▶ DATA FOR THE TASK
# # # # #
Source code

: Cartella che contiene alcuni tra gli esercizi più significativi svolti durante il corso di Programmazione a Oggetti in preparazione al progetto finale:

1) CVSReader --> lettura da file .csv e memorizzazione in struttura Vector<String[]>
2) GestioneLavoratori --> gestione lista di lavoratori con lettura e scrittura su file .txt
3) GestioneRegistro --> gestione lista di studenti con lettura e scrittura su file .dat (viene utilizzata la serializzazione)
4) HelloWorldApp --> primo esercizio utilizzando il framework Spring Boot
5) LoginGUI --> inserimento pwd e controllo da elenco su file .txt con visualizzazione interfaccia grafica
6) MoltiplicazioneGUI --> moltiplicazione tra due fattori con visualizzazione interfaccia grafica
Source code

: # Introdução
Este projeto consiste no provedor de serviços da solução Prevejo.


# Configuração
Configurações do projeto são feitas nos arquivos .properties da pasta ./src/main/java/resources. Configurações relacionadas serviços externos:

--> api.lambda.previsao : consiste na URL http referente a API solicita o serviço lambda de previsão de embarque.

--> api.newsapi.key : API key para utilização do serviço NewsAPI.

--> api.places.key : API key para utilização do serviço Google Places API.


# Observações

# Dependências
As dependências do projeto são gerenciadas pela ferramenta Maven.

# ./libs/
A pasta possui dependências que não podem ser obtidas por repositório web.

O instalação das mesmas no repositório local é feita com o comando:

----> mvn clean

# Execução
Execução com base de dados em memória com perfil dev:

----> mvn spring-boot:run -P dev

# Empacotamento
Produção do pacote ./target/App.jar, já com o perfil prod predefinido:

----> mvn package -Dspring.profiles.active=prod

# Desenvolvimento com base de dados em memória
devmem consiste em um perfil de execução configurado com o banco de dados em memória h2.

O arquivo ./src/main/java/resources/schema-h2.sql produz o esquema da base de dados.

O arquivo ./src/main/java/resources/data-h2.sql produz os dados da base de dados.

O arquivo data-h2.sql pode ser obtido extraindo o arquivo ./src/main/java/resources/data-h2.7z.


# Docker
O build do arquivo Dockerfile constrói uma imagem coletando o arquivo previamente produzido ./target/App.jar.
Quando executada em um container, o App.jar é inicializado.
# # # # #
Nothing but a number should be given: the number of lines in the records that contain the word "serviços".

2